I was wondering about the variance for Monte Carlo. The book (Advanced Global Illumination 2ed, p.60) writes the equation as follows:
$\sigma^2 = \frac{1}{N} \int(\frac{f(x)}{p(x)} - I)^2p(x)dx$
$\space\space\space\space=\color{red}{\frac{1}{N} \int(\frac{f(x)}{p(x)})^2p(x)dx -I^2}$
$\space\space\space\space=\frac{1}{N} \int\frac{f(x)^2}{p(x)}dx -I^2$
However, the equation appears incorrect.
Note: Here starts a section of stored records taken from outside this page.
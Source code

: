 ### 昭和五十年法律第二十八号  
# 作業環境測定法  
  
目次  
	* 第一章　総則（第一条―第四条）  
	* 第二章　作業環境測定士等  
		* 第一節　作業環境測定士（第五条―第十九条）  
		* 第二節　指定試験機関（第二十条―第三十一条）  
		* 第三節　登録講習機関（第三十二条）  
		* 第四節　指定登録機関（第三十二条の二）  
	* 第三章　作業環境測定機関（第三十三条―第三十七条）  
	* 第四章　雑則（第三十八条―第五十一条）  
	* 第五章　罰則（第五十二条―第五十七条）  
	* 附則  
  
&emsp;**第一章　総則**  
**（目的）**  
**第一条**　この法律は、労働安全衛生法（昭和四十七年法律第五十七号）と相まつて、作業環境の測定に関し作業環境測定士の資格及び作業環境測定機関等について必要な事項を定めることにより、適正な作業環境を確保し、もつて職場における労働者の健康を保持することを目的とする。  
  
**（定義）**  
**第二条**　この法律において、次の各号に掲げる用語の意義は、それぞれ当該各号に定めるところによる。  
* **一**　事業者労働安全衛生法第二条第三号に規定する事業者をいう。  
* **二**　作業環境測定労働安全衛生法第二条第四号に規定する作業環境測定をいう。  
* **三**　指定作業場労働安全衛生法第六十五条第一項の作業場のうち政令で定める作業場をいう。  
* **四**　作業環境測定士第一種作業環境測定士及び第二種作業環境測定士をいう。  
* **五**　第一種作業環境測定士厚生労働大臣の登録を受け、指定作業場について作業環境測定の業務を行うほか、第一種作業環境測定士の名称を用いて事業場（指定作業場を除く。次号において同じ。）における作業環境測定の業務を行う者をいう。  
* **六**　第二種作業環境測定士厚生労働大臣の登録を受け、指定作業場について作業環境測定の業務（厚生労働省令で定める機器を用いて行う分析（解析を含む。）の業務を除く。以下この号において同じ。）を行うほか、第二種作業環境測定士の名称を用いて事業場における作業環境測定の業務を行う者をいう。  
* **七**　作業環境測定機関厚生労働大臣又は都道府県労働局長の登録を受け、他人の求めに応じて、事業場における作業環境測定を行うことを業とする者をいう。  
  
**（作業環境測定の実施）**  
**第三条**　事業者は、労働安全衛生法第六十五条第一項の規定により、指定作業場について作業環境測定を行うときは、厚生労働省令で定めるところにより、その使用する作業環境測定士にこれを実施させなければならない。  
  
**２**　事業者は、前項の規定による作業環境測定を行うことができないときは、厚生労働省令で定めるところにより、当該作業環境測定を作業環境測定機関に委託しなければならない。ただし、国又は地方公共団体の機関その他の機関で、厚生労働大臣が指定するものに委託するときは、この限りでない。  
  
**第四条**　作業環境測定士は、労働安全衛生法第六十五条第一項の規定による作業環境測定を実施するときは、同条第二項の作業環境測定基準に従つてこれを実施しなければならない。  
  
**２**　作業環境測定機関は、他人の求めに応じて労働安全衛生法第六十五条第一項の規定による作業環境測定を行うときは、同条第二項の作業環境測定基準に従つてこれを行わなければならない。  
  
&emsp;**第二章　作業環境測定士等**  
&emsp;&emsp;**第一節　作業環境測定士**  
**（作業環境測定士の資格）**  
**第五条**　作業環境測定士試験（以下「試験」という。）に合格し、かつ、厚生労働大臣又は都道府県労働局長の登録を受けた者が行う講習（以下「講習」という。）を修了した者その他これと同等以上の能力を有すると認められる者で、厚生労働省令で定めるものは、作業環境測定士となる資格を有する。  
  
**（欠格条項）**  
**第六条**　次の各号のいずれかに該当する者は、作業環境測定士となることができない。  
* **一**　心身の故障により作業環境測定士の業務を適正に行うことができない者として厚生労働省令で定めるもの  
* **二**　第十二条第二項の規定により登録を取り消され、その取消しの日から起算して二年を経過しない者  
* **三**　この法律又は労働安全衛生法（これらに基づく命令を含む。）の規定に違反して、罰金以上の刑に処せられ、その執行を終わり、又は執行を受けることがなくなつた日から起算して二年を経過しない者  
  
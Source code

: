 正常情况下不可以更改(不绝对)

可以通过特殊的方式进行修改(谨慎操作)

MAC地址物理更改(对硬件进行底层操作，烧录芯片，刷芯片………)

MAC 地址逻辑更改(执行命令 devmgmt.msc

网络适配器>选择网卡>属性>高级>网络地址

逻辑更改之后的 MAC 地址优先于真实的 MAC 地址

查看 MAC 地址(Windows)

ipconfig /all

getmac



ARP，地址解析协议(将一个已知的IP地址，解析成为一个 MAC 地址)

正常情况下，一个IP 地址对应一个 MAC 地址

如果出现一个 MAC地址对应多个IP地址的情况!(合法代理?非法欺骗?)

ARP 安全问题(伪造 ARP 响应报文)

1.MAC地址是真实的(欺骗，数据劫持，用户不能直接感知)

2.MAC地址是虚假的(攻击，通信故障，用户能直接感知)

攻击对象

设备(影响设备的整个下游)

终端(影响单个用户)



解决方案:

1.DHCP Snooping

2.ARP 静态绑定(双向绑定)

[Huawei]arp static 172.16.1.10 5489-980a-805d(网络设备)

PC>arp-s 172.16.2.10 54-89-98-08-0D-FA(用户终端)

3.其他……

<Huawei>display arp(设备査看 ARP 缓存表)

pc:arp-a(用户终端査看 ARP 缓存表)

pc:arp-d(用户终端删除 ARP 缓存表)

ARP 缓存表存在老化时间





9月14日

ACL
I think the red area is wrong and the equation should be changed as follows:
$\sigma^2 = \frac{1}{N} \int(\frac{f(x)}{p(x)} - I)^2p(x)dx$
$\space\space\space\space=\color{red}{\frac{1}{N} \int((\frac{f(x)}{p(x)})^2 -2\frac{f(x)}{p(x)}I + I^2)p(x)dx}$
$\space\space\space\space=\frac{1}{N} \int\frac{f(x)^2}{p(x)} - 2f(x)I + I^2p(x)dx$
$\space\space\space\space=\frac{1}{N} \int\frac{f(x)^2}{p(x)} - 2f(x)I dx \space + \frac{1}{N}I^2$
$\space\space\space\space=\frac{1}{N} \int\frac{f(x)^2}{p(x)} dx - \frac{2}{N}I^2 \space + \frac{1}{N}I^2$
$\space\space\space\space=\frac{1}{N} \int\frac{f(x)^2}{p(x)} dx - \frac{1}{N}I^2$
Is it right?